Contextualizing point estimates and p-Values
by Luke MiratrixOnce an analysis is in, we need to think carefully about how to talk about our results. Statistics is about inference, about capturing the uncertainty in our findings given limitations of our data and estimation error. We want the reader to quickly assess how seriously to take an estimated difference, and we want to present our results in way that is fair (are not overly pessimistic about what the data mean) while not being misleading (making differences seem less likely to be a result of random chance than they are).
These concerns is what drives the use of confidence intervals and \(p\)-values. And this is where we start to see people get agitated: in particular, there has been a lot of furor over \(p\)-values of late. Are they useful? What should we do with them? The American Statistican recently had a series of articles on \(p\)-values where various people proposed several ideas and alteratives. A few jumped out at me as being of particular interest. For me, the core concern is what makes for an effective communication strategy.
One proposed idea is to take a confidence interval and interpret the upper and lower range of the confidence interval in terms of practical significance. For example, say we had teacher PD program that was found to increase student test scores by \(0.22\sigma\) with \(p \approx 0.037\) (i.e., the average of the treatment students were \(0.22\sigma\) higher than the control students, in effect size units, and this increase was statistically significant).
To contextualize these findings, we would want to first have a confidence interval for these findings. In our case the 95% confidence interval would be \(0.01\sigma - 0.43\sigma\). If we interpret the endpoints of this interval we would conclude that our program could potentially have almost no impact on student outcome, or could have an impact of almost a half standard deviation. This range is not very meaningful, or useful. It does communicate that, when significantly pressed, all we can say is the program didn’t cause harm, and could have done a great deal.
One issue with this approach is that we are intepreting two possible circumstances, but these circumstances are the most extreme. Instead, we could interpret a more moderate range. I propose taking the 80% confidence interval (here this means an interval of \(0.08 - 0.36\)). Now we would say that we found substantial evidence that our program was beneficial. On the poorer end, we achieved a modest gain in student outcomes, and on the optimistic end we could have achieved impacts of 3 or 4 tenths of a standard deviation, which would be noteworthy.

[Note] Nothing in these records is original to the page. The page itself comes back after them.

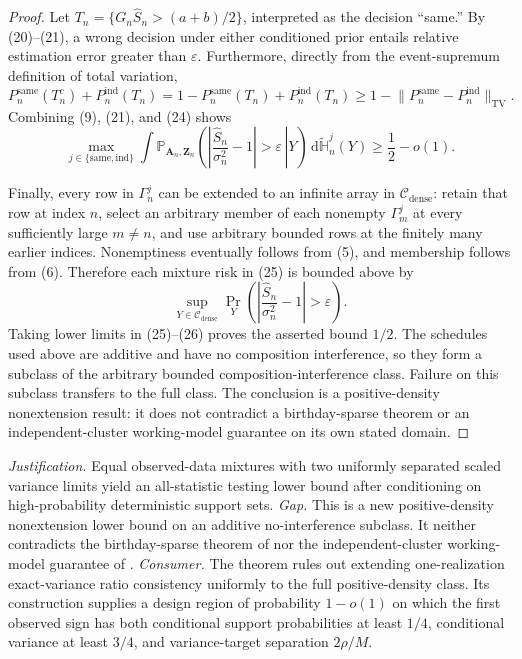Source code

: \documentclass{article}
\begin{document}
\begin{proof}
Let \(T_n=\{G_n\widehat S_n>(a+b)/2\}\), interpreted as the decision ``same.'' By (20)--(21), a wrong decision under either conditioned prior entails relative estimation error greater than \(\varepsilon\). Furthermore, directly from the event-supremum definition of total variation,
\[
P_n^{\mathrm{same}}(T_n^c)+P_n^{\mathrm{ind}}(T_n)
=1-P_n^{\mathrm{same}}(T_n)+P_n^{\mathrm{ind}}(T_n)
\ge1-\lVert P_n^{\mathrm{same}}-P_n^{\mathrm{ind}}\rVert_{\mathrm{TV}}.
\tag{24}
\]
Combining (9), (21), and (24) shows
\[
\max_{j\in\{\mathrm{same},\mathrm{ind}\}}
\int
\mathbb P_{\mathbf A_n,\mathbf Z_n}\!\left(
\left.\left|\frac{\widehat S_n}{\sigma_n^2}-1\right|>\varepsilon
\,\right|Y\right)
\,\mathrm d\widetilde{\mathbb H}_n^j(Y)
\ge\frac12-o(1).
\tag{25}
\]

Finally, every row in \(\Gamma_n^j\) can be extended to an infinite array in \(\mathcal C_{\mathrm{dense}}\): retain that row at index \(n\), select an arbitrary member of each nonempty \(\Gamma_m^j\) at every sufficiently large \(m\ne n\), and use arbitrary bounded rows at the finitely many earlier indices. Nonemptiness eventually follows from (5), and membership follows from (6). Therefore each mixture risk in (25) is bounded above by
\[
\sup_{Y\in\mathcal C_{\mathrm{dense}}}
\Pr_Y\left(\left|\frac{\widehat S_n}{\sigma_n^2}-1\right|>\varepsilon\right).
\tag{26}
\]
Taking lower limits in (25)--(26) proves the asserted bound \(1/2\). The schedules used above are additive and have no composition interference, so they form a subclass of the arbitrary bounded composition-interference class. Failure on this subclass transfers to the full class. The conclusion is a positive-density nonextension result: it does not contradict a birthday-sparse theorem or an independent-cluster working-model guarantee on its own stated domain.
\end{proof}
\par\smallskip\noindent \textit{Justification.} Equal observed-data mixtures with two uniformly separated scaled variance limits yield an all-statistic testing lower bound after conditioning on high-probability deterministic support sets. \textit{Gap.} This is a new positive-density nonextension lower bound on an additive no-interference subclass. It neither contradicts the birthday-sparse theorem of \cite{FuSamiiWang2026} nor the independent-cluster working-model guarantee of \cite{PustejovskyTipton2018}. \textit{Consumer.} The theorem rules out extending one-realization exact-variance ratio consistency uniformly to the full positive-density class. Its construction supplies a design region of probability \(1-o(1)\) on which the first observed sign has both conditional support probabilities at least \(1/4\), conditional variance at least \(3/4\), and variance-target separation \(2\rho/M\).
\end{document}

Of course, if we could express these findings in something other than effect size units, such as fractions of a year of growth, or similar, then all the better.
Taking this one step further, if we reflect on what a standard error means we realize that it is our best guess as to how far off our estimate is from the truth. Flipping this on its head, we are saying that the truth is about 1 SE away from our point estimate. Then, instead of interpreting our point estimate, we should mark the two contexts that are 1 SE away. In other words, we should consider a 68% confidence interval (under a normal approximation). In our running example, this would be \(0.11\sigma - 0.32\sigma\), not substantially different from our 80% case.
The bottom line is that the usual levels of confidence (e.g., 95%) give intervals that hold some fairly extreme (and unlikely) estimates of the truth. Of the range of outcomes in a 95% interval, 35% of it lies outside the 80% interval (i.e, 95% intervals are about 50% longer than 80% intervals). In other words, the additional 15 percentage points of “probability mass” gained by moving to a 95% interval from an 80% interval entails a large expansion of range. See figure, below, that shows how confidence and interval length are related. Increasing the level of certainty for a confidence interval is increasingly expensive in terms of its length.
Take aways. When interpreting results, to take into account estimation error, we should interpret two different scenarios: a plausible optimistic scenario, and a plausible pessimistic scenario. This can be done with a 68% or 80% interval (they will tend to be similar, with the 80% having more extreme scenarios, and the 68% capturing two reasonable “best guesses” of our likely being off the mark by a standard error or so.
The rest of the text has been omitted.